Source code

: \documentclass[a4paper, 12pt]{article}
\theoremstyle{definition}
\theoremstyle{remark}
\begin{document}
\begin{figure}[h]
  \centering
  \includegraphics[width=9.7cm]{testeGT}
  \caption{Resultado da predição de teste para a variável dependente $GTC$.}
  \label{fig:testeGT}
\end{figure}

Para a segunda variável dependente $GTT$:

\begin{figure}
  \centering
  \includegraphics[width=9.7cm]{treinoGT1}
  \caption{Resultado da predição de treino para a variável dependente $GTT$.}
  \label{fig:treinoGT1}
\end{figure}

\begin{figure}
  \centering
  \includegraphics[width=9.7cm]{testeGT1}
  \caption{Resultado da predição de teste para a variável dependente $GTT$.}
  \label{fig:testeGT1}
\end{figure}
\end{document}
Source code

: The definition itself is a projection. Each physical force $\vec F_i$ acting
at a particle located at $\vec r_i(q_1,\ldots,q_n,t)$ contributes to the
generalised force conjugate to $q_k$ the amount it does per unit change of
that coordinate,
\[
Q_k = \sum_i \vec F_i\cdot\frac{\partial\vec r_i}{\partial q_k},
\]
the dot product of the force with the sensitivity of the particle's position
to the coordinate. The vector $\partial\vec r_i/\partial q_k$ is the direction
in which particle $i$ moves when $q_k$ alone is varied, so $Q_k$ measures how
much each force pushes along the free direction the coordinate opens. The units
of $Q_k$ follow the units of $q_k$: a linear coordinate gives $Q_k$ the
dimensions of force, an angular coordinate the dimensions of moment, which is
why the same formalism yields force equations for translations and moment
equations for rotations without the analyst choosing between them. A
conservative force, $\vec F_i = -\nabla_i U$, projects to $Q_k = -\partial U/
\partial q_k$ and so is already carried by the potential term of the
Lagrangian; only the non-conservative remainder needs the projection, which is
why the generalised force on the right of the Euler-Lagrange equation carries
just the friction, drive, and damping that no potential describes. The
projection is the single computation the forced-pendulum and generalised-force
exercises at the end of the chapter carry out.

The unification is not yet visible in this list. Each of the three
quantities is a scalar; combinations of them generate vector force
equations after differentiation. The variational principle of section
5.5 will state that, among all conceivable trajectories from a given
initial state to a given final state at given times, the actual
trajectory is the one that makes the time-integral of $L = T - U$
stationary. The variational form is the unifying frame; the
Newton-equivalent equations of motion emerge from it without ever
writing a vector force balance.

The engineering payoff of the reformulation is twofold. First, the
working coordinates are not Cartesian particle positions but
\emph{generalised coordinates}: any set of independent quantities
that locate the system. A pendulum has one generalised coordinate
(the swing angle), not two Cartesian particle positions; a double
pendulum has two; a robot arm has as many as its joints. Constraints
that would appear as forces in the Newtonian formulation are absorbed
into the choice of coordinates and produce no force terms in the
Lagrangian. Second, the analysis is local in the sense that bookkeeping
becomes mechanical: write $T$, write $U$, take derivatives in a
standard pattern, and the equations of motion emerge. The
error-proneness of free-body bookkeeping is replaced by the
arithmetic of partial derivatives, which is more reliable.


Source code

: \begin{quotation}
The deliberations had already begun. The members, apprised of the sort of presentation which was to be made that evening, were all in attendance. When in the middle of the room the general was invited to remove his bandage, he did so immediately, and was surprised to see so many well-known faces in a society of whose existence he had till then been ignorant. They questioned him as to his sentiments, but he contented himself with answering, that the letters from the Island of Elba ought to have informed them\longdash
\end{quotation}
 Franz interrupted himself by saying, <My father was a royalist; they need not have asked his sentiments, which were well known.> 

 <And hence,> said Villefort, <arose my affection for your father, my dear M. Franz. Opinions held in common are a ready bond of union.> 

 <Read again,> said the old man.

▶ _Activity_
There is a run of lines above from the one with "Franz interrupted himself" to the one with "<And hence,> said"; print exactly that run, both ends included, and nothing else.

▶ _Completed exercise_
 Franz interrupted himself by saying, <My father was a royalist; they need not have asked his sentiments, which were well known.> 

 <And hence,> said Villefort, <arose my affection for your father, my dear M. Franz. Opinions held in common are a ready bond of union.> 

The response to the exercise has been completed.